There’s a simple reason for all this. While most hunters will spend the bulk of their time and money on the latest gear, I’m looking to spend my resources on better habitat. It wasn’t always this way for me. But I learned quite some time ago that having access to better land got me better hunting…and making the land I had access to as good as it could be through habitat improvements was and still is the best use of my resources. Without a doubt, my biggest return on any investment I make in my hunting grounds comes from using the existing habitat and making it exceptional with a chainsaw.

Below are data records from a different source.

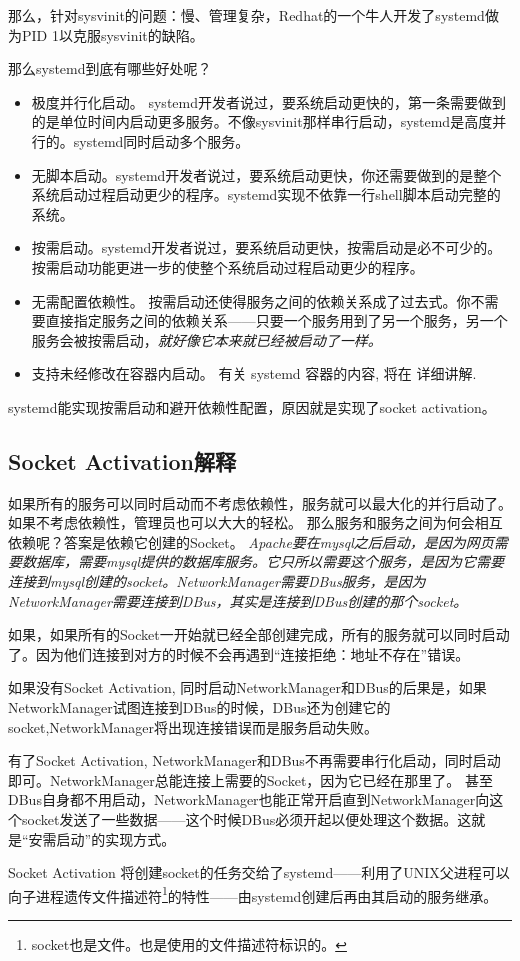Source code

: 那么，针对sysvinit的问题：慢、管理复杂，Redhat的一个牛人开发了systemd做为PID 1以克服sysvinit的缺陷。

那么systemd到底有哪些好处呢？



\begin{itemize}
\item 极度并行化启动。
		systemd开发者说过，要系统启动更快的，第一条需要做到的是单位时间内启动更多服务。不像sysvinit那样串行启动，systemd是高度并行的。systemd同时启动多个服务。

\item 无脚本启动。systemd开发者说过，要系统启动更快，你还需要做到的是整个系统启动过程启动更少的程序。systemd实现不依靠一行shell脚本启动完整的系统。

\item	按需启动。systemd开发者说过，要系统启动更快，按需启动是必不可少的。按需启动功能更进一步的使整个系统启动过程启动更少的程序。

\item	无需配置依赖性。
		按需启动还使得服务之间的依赖关系成了过去式。你不需要直接指定服务之间的依赖关系——只要一个服务用到了另一个服务，另一个服务会被按需启动，\em 就好像它本来就已经被启动了一样。

\item	支持未经修改在容器内启动。
		有关 systemd 容器的内容, 将在 \protect{} 详细讲解. 
\end{itemize}

systemd能实现按需启动和避开依赖性配置，原因就是实现了socket activation。

\begin{insertnote}
\subsection*{Socket Activation解释}
如果所有的服务可以同时启动而不考虑依赖性，服务就可以最大化的并行启动了。如果不考虑依赖性，管理员也可以大大的轻松。
那么服务和服务之间为何会相互依赖呢？答案是依赖它创建的Socket。{ \it Apache要在mysql之后启动，是因为网页需要数据库，需要mysql提供的数据库服务。它只所以需要这个服务，是因为它需要连接到mysql创建的socket。NetworkManager需要DBus服务，是因为NetworkManager需要连接到DBus，其实是连接到DBus创建的那个socket。}

如果，如果所有的Socket一开始就已经全部创建完成，所有的服务就可以同时启动了。因为他们连接到对方的时候不会再遇到“连接拒绝：地址不存在”错误。

如果没有Socket Activation, 同时启动NetworkManager和DBus的后果是，如果NetworkManager试图连接到DBus的时候，DBus还为创建它的socket,NetworkManager将出现连接错误而是服务启动失败。

有了Socket Activation, NetworkManager和DBus不再需要串行化启动，同时启动即可。NetworkManager总能连接上需要的Socket，因为它已经在那里了。
甚至DBus自身都不用启动，NetworkManager也能正常开启直到NetworkManager向这个socket发送了一些数据——这个时候DBus必须开起以便处理这个数据。这就是“安需启动”的实现方式。

Socket Activation 将创建socket的任务交给了systemd——利用了UNIX父进程可以向子进程遗传文件描述符\footnote{socket也是文件。也是使用的文件描述符标识的。}的特性——由systemd创建后再由其启动的服务继承。
\end{insertnote}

A Lesson in Timber Management
When I was 18, my dad started a required timber harvest on the family farm. The harvest plan called for the timber on the farm to be clear cut in three cuttings separated by five years between each. The timber on the farm had grown old and mature with very little undergrowth or diversity of habitat. In many ways, the farm was in poor health when it came to whitetail deer habitat. Immediately after the first cutting, the number of deer using and staying on the farm started to increase. However, even though the landscape remained “thick” for many years to come, the level of the browse grew out of range for the deer, and the diversity of habitat started to go away only a few years after the cut. By the time the second cutting was scheduled, the first cutting was thick for a human but offered very little browse reachable by the deer. Now, almost 30 years later, the timber is not yet ready for another harvest…yet there is very little there anymore in terms of browse or diversity of habitat. This timber harvest plan maximized the land’s production of marketable wood for logs and pulp, but gave only sporadic and short lived improvements for the deer. It was better than nothing.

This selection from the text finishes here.